━━ Source material

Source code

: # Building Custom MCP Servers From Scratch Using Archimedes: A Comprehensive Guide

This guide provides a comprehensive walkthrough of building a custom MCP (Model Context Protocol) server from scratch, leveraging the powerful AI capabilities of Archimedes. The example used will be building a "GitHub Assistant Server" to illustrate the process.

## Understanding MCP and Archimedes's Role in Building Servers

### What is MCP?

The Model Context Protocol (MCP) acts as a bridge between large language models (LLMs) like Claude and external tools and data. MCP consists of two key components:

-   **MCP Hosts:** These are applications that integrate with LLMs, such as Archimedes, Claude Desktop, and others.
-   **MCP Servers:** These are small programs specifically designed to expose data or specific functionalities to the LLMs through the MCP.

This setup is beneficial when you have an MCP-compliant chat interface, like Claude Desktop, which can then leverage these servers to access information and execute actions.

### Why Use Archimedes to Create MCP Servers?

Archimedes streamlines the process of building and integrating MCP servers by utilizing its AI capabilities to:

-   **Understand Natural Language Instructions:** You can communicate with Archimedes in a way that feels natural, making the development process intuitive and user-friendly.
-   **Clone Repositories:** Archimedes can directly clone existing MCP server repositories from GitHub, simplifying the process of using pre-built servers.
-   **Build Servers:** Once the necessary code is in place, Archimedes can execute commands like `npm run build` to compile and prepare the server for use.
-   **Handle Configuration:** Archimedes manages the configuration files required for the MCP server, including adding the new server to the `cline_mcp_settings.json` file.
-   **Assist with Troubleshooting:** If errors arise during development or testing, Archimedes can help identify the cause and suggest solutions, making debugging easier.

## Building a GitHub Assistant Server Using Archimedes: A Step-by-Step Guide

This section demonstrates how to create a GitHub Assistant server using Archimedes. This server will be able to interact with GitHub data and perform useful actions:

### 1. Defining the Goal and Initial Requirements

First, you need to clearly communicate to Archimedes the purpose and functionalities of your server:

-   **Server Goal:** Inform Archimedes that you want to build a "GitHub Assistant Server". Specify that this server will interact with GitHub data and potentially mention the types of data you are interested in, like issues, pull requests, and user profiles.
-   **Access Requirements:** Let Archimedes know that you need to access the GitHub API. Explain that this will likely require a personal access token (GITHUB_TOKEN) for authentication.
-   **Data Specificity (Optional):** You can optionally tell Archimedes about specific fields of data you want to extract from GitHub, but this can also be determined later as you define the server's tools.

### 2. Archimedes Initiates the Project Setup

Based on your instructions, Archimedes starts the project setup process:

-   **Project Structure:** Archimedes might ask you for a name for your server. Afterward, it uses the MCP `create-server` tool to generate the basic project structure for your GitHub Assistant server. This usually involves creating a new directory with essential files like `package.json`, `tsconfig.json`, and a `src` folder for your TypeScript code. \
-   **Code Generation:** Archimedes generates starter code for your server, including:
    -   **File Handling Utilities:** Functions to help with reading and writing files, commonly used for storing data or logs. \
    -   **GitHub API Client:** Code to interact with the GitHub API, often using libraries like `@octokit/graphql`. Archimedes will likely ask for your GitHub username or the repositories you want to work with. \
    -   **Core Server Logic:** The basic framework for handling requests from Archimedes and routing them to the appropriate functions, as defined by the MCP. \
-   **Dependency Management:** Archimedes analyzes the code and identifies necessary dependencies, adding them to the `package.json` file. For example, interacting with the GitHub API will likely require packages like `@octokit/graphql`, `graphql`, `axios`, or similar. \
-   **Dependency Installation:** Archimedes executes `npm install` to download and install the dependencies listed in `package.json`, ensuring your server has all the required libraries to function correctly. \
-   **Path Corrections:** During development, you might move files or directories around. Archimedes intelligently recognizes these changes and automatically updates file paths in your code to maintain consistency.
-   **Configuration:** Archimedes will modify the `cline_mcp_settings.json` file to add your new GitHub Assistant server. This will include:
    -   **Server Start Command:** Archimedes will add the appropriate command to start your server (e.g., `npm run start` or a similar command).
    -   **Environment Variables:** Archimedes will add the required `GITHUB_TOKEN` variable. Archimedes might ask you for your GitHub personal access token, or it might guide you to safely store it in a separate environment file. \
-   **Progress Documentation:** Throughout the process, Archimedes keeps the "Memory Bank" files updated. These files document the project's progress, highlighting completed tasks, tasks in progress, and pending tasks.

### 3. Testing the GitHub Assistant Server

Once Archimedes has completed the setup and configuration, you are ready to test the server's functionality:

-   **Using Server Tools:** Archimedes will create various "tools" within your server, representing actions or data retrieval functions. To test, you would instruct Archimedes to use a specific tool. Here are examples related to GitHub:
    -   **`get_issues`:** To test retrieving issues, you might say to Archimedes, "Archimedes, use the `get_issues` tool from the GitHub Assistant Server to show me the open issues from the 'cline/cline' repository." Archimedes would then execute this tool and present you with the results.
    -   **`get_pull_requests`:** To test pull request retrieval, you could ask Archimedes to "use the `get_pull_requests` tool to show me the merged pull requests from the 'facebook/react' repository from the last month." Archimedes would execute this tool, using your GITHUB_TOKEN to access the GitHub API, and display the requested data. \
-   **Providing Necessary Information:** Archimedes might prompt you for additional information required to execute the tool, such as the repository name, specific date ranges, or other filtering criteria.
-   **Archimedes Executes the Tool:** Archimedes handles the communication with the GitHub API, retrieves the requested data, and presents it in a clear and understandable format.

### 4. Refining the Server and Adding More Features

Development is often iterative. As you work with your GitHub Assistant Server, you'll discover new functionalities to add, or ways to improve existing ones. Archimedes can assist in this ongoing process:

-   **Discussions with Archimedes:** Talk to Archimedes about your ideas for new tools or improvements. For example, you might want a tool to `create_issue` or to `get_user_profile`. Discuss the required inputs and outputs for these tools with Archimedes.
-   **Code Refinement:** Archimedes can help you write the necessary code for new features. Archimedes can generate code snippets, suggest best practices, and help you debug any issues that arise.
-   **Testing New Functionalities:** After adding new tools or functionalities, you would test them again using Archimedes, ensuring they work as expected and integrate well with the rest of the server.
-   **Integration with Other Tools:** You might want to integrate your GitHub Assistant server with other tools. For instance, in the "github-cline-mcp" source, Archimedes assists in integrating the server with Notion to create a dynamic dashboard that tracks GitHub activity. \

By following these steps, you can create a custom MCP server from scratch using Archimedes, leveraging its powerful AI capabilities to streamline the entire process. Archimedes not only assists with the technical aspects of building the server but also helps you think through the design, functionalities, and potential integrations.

━━━━

(Work instruction) Produce a precise copy of all the material above.

(Written solution)
Source code

: # Building Custom MCP Servers From Scratch Using Archimedes: A Comprehensive Guide

This guide provides a comprehensive walkthrough of building a custom MCP (Model Context Protocol) server from scratch, leveraging the powerful AI capabilities of Archimedes. The example used will be building a "GitHub Assistant Server" to illustrate the process.

## Understanding MCP and Archimedes's Role in Building Servers

### What is MCP?

The Model Context Protocol (MCP) acts as a bridge between large language models (LLMs) like Claude and external tools and data. MCP consists of two key components:

-   **MCP Hosts:** These are applications that integrate with LLMs, such as Archimedes, Claude Desktop, and others.
-   **MCP Servers:** These are small programs specifically designed to expose data or specific functionalities to the LLMs through the MCP.

This setup is beneficial when you have an MCP-compliant chat interface, like Claude Desktop, which can then leverage these servers to access information and execute actions.

### Why Use Archimedes to Create MCP Servers?

Archimedes streamlines the process of building and integrating MCP servers by utilizing its AI capabilities to:

-   **Understand Natural Language Instructions:** You can communicate with Archimedes in a way that feels natural, making the development process intuitive and user-friendly.
-   **Clone Repositories:** Archimedes can directly clone existing MCP server repositories from GitHub, simplifying the process of using pre-built servers.
-   **Build Servers:** Once the necessary code is in place, Archimedes can execute commands like `npm run build` to compile and prepare the server for use.
-   **Handle Configuration:** Archimedes manages the configuration files required for the MCP server, including adding the new server to the `cline_mcp_settings.json` file.
-   **Assist with Troubleshooting:** If errors arise during development or testing, Archimedes can help identify the cause and suggest solutions, making debugging easier.

## Building a GitHub Assistant Server Using Archimedes: A Step-by-Step Guide

This section demonstrates how to create a GitHub Assistant server using Archimedes. This server will be able to interact with GitHub data and perform useful actions:

### 1. Defining the Goal and Initial Requirements

First, you need to clearly communicate to Archimedes the purpose and functionalities of your server:

-   **Server Goal:** Inform Archimedes that you want to build a "GitHub Assistant Server". Specify that this server will interact with GitHub data and potentially mention the types of data you are interested in, like issues, pull requests, and user profiles.
-   **Access Requirements:** Let Archimedes know that you need to access the GitHub API. Explain that this will likely require a personal access token (GITHUB_TOKEN) for authentication.
-   **Data Specificity (Optional):** You can optionally tell Archimedes about specific fields of data you want to extract from GitHub, but this can also be determined later as you define the server's tools.

### 2. Archimedes Initiates the Project Setup

Based on your instructions, Archimedes starts the project setup process:

-   **Project Structure:** Archimedes might ask you for a name for your server. Afterward, it uses the MCP `create-server` tool to generate the basic project structure for your GitHub Assistant server. This usually involves creating a new directory with essential files like `package.json`, `tsconfig.json`, and a `src` folder for your TypeScript code. \
-   **Code Generation:** Archimedes generates starter code for your server, including:
    -   **File Handling Utilities:** Functions to help with reading and writing files, commonly used for storing data or logs. \
    -   **GitHub API Client:** Code to interact with the GitHub API, often using libraries like `@octokit/graphql`. Archimedes will likely ask for your GitHub username or the repositories you want to work with. \
    -   **Core Server Logic:** The basic framework for handling requests from Archimedes and routing them to the appropriate functions, as defined by the MCP. \
-   **Dependency Management:** Archimedes analyzes the code and identifies necessary dependencies, adding them to the `package.json` file. For example, interacting with the GitHub API will likely require packages like `@octokit/graphql`, `graphql`, `axios`, or similar. \
-   **Dependency Installation:** Archimedes executes `npm install` to download and install the dependencies listed in `package.json`, ensuring your server has all the required libraries to function correctly. \
-   **Path Corrections:** During development, you might move files or directories around. Archimedes intelligently recognizes these changes and automatically updates file paths in your code to maintain consistency.
-   **Configuration:** Archimedes will modify the `cline_mcp_settings.json` file to add your new GitHub Assistant server. This will include:
    -   **Server Start Command:** Archimedes will add the appropriate command to start your server (e.g., `npm run start` or a similar command).
    -   **Environment Variables:** Archimedes will add the required `GITHUB_TOKEN` variable. Archimedes might ask you for your GitHub personal access token, or it might guide you to safely store it in a separate environment file. \
-   **Progress Documentation:** Throughout the process, Archimedes keeps the "Memory Bank" files updated. These files document the project's progress, highlighting completed tasks, tasks in progress, and pending tasks.

### 3. Testing the GitHub Assistant Server

Once Archimedes has completed the setup and configuration, you are ready to test the server's functionality:

-   **Using Server Tools:** Archimedes will create various "tools" within your server, representing actions or data retrieval functions. To test, you would instruct Archimedes to use a specific tool. Here are examples related to GitHub:
    -   **`get_issues`:** To test retrieving issues, you might say to Archimedes, "Archimedes, use the `get_issues` tool from the GitHub Assistant Server to show me the open issues from the 'cline/cline' repository." Archimedes would then execute this tool and present you with the results.
    -   **`get_pull_requests`:** To test pull request retrieval, you could ask Archimedes to "use the `get_pull_requests` tool to show me the merged pull requests from the 'facebook/react' repository from the last month." Archimedes would execute this tool, using your GITHUB_TOKEN to access the GitHub API, and display the requested data. \
-   **Providing Necessary Information:** Archimedes might prompt you for additional information required to execute the tool, such as the repository name, specific date ranges, or other filtering criteria.
-   **Archimedes Executes the Tool:** Archimedes handles the communication with the GitHub API, retrieves the requested data, and presents it in a clear and understandable format.

### 4. Refining the Server and Adding More Features

Development is often iterative. As you work with your GitHub Assistant Server, you'll discover new functionalities to add, or ways to improve existing ones. Archimedes can assist in this ongoing process:

-   **Discussions with Archimedes:** Talk to Archimedes about your ideas for new tools or improvements. For example, you might want a tool to `create_issue` or to `get_user_profile`. Discuss the required inputs and outputs for these tools with Archimedes.
-   **Code Refinement:** Archimedes can help you write the necessary code for new features. Archimedes can generate code snippets, suggest best practices, and help you debug any issues that arise.
-   **Testing New Functionalities:** After adding new tools or functionalities, you would test them again using Archimedes, ensuring they work as expected and integrate well with the rest of the server.
-   **Integration with Other Tools:** You might want to integrate your GitHub Assistant server with other tools. For instance, in the "github-cline-mcp" source, Archimedes assists in integrating the server with Notion to create a dynamic dashboard that tracks GitHub activity. \

By following these steps, you can create a custom MCP server from scratch using Archimedes, leveraging its powerful AI capabilities to streamline the entire process. Archimedes not only assists with the technical aspects of building the server but also helps you think through the design, functionalities, and potential integrations.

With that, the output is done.